Britain: The European elections and working-class representation

In an important move, the Rail, Maritime and Transport workers’ union (RMT) has announced its support for an electoral alliance to contest the forthcoming European elections in June.

A ‘political party’ has been registered – as required under electoral law to contest elections – under the name No2EU-Yes to Democracy, with the RMT general secretary, Bob Crow, as the official leader. Its platform includes opposition to the European Union (EU) constitution (now re-packaged as the Lisbon treaty), the EU’s pro-privatisation directives, and the anti-trade union and ‘social dumping’ rulings of the European Court of Justice (ECJ). The platform takes a necessary stand against the racist far-right British National Party (BNP), and in defence of international workers’ solidarity.

At present funds are in place for No2EU-Yes to Democracy candidate lists to appear on the ballot paper in a minimum of six of Britain’s eleven electoral ‘regions’, including Scotland and Wales, but more may well be contested.

This is an electoral coalition, with initial support from the RMT, the Socialist Party, the Communist Party of Britain (publishers of the Morning Star), Solidarity – Scotland’s Socialist Movement, and a number of trades union councils. Respect is still considering its involvement; the Socialist Party, for its part, would favour the broadest participation of all left and working class organisations.

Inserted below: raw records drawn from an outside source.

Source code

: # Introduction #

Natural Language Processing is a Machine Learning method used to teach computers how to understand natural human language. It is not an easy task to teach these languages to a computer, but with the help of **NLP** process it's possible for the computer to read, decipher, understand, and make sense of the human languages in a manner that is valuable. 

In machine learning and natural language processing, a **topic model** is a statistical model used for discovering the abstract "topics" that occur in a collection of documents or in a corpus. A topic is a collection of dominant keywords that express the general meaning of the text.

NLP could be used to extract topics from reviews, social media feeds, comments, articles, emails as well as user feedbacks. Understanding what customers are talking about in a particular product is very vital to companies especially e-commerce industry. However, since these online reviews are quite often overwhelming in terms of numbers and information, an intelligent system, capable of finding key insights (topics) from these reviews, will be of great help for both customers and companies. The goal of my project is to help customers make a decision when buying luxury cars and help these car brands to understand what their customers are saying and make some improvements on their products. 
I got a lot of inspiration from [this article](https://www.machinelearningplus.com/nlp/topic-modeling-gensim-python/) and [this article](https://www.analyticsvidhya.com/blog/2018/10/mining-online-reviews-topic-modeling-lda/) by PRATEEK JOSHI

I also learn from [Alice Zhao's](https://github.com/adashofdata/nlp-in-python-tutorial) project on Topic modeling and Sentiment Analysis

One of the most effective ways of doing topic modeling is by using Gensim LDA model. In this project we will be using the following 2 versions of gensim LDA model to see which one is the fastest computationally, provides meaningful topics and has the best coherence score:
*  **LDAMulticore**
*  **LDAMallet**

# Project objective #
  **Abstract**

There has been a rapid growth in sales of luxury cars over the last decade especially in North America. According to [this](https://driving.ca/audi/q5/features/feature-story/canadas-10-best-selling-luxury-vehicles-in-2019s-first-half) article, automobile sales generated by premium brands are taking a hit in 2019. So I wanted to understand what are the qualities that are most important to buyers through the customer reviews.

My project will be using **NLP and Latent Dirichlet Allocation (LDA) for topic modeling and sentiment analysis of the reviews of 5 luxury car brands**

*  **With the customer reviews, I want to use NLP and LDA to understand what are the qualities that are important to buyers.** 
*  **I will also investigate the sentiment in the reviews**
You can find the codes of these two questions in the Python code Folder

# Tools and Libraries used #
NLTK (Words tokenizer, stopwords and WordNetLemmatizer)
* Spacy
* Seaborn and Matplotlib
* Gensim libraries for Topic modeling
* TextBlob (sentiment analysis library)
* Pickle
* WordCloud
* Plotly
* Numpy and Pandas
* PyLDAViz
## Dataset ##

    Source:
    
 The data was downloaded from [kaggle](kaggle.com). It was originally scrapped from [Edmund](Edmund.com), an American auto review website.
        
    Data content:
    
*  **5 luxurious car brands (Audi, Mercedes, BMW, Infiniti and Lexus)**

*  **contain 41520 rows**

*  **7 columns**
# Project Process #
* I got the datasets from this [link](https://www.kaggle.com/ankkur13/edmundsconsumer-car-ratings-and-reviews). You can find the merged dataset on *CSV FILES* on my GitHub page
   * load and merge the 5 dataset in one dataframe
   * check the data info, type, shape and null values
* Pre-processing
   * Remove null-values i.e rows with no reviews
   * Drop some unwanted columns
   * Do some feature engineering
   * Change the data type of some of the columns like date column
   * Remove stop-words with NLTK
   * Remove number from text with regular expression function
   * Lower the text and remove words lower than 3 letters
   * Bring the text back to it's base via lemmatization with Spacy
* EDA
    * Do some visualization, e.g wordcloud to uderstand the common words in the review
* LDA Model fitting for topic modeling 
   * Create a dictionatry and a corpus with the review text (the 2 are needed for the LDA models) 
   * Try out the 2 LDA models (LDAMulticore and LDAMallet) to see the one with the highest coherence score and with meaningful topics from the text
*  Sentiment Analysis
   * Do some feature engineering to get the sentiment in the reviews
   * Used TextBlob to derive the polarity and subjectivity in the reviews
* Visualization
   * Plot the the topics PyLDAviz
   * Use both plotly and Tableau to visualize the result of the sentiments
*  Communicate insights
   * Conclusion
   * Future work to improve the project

No2EU-Yes to Democracy is a temporary platform for the European elections only, with the RMT representatives at the inaugural meeting stressing, unfortunately, that they were not launching a new workers’ party. But that does not negate its significance as the first electoral challenge to New Labour initiated by a national trade union, the RMT, the most militant industrial union in Britain.

Pent-up anger

The European elections might not loom large in workers’ thinking, as the economic crisis intensifies. But the EU’s neo-liberal directives and rulings, enthusiastically implemented by the New Labour government, are linked to the avalanche of job losses, wage cuts and continued privatisation.

Nowhere was this more clearly revealed than in the Lindsey oil refinery construction workers’ dispute earlier this year. It was under the EU ‘posted workers directive’ and subsequent ECJ rulings that the Italian-registered company, IREM, was able to employ workers not covered by the union-enforced national construction industry agreements. The part-privatisation of the Royal Mail, the first step to its complete sell-off, is also linked to EU directives to introduce a deregulated postal services market.

The No2EU-Yes to Democracy campaign can expose the reality of the EU’s neo-liberal agenda to millions of workers, while arguing the case for a workers’ alternative to pro-market politicians – whether in Brussels or Westminster! And June’s Euro-poll will be the first national electoral expression of the enormous anger accumulating at the devastating consequences of the capitalist crisis.

But where will that anger go? The 2004 European elections, in a completely different economic climate, still saw a big protest vote, which primarily went to UKIP, the UK Independence Party. (See the article on right.) Labour could well register an even worse result than its disastrous performance then, when it at least enjoyed opinion poll leads as the most ‘economically competent’ party.

UKIP, meanwhile, is likely to suffer a big loss of support. Promoting themselves as having been elected to ‘take on the corrupt Eurocrats’, two of its MEPs were soon implicated in benefit and EU fraud investigations, the egomaniacal Kilroy-Silk departed, and membership and donations have slumped. The Tories can expect to make big gains but there is a real threat that the far-right BNP could win seats in June.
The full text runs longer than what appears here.